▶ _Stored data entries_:

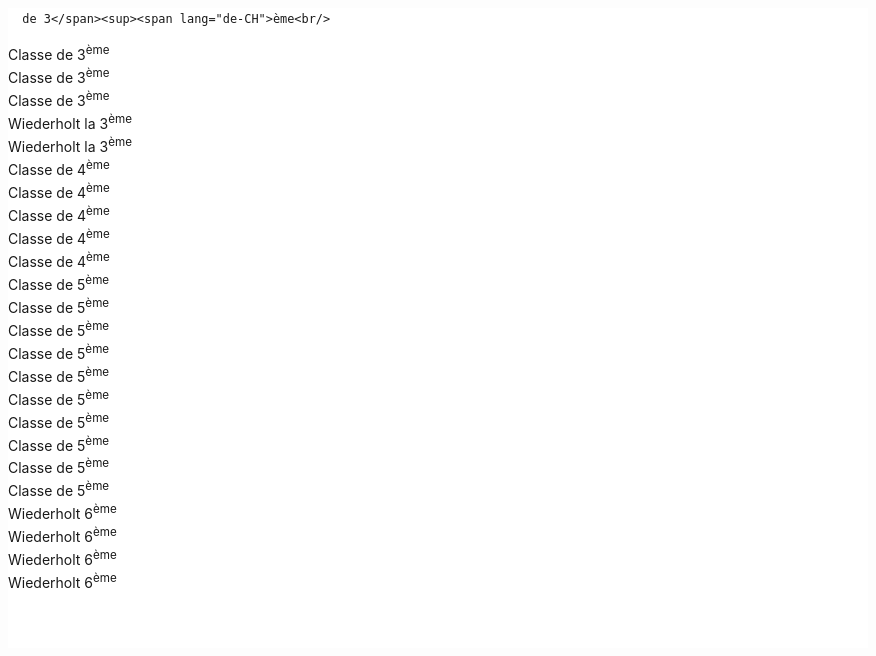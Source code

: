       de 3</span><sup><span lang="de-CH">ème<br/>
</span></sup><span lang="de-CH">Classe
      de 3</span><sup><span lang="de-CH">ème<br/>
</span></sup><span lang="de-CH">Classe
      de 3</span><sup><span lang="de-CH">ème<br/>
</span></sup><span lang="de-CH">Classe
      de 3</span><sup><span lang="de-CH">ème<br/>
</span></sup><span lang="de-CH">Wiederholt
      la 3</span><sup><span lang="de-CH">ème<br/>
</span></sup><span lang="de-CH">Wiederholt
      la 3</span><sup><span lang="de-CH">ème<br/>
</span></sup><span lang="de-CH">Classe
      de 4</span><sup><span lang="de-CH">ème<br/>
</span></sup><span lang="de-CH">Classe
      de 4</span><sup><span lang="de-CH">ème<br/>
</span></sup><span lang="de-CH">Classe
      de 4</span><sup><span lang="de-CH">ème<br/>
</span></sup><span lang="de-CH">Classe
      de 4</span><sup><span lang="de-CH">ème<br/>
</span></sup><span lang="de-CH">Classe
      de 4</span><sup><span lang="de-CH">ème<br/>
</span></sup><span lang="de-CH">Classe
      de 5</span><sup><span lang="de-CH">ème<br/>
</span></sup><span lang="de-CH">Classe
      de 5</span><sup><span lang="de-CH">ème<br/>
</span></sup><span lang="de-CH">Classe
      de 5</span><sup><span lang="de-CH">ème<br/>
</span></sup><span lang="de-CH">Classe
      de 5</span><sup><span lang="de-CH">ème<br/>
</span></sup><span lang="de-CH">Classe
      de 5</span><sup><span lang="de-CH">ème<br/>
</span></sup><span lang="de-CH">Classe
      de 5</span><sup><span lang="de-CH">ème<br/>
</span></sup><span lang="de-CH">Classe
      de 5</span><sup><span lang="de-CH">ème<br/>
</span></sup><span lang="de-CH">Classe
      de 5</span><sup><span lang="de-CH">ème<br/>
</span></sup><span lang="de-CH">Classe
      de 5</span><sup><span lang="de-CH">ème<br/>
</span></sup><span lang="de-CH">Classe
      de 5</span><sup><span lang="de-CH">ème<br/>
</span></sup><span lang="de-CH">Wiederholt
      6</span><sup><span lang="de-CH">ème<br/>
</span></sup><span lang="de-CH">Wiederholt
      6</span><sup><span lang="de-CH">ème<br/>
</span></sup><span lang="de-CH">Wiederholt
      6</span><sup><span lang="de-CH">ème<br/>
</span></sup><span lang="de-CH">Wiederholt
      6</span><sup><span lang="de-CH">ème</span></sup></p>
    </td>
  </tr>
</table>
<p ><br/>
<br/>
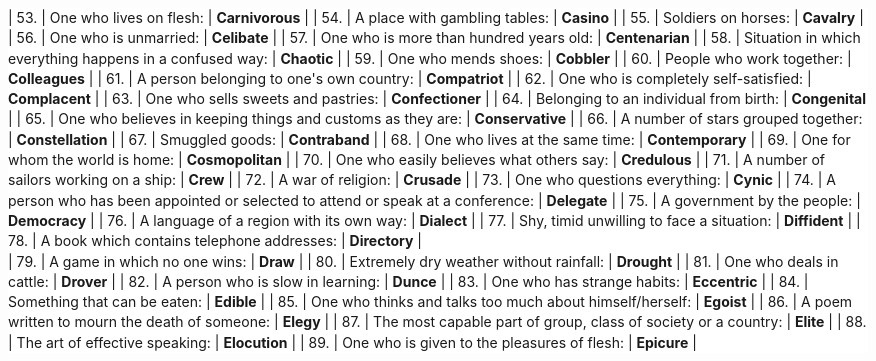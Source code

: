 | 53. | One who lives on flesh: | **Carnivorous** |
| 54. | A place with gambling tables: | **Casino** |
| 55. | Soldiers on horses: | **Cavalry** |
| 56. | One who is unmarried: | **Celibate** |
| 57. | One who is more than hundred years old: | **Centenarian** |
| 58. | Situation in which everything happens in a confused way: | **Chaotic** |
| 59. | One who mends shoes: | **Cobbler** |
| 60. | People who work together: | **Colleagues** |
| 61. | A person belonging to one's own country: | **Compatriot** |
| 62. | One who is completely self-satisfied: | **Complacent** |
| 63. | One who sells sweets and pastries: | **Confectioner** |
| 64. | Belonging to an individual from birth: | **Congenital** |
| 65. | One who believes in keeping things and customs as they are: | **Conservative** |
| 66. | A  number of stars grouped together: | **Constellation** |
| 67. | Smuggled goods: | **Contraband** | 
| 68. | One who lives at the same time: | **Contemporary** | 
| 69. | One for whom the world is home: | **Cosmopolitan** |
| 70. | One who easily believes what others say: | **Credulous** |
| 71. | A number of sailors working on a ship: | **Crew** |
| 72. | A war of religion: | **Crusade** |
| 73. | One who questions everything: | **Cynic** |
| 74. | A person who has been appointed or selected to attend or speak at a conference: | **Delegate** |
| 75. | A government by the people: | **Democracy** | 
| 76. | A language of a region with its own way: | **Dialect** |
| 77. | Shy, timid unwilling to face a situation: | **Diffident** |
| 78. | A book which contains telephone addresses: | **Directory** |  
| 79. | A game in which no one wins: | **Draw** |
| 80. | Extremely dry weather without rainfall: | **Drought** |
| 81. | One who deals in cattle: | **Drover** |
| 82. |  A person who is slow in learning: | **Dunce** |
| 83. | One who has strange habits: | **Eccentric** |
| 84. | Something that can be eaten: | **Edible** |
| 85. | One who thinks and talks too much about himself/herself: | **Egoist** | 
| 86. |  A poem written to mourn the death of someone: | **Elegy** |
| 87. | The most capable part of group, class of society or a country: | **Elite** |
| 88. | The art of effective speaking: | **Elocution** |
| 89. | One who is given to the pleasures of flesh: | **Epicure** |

▶ _What the task asks_: Check each line of the data above for the string "everything", and copy the ones that have it.

▶ _Task response_:
| 58. | Situation in which everything happens in a confused way: | **Chaotic** |
| 73. | One who questions everything: | **Cynic** |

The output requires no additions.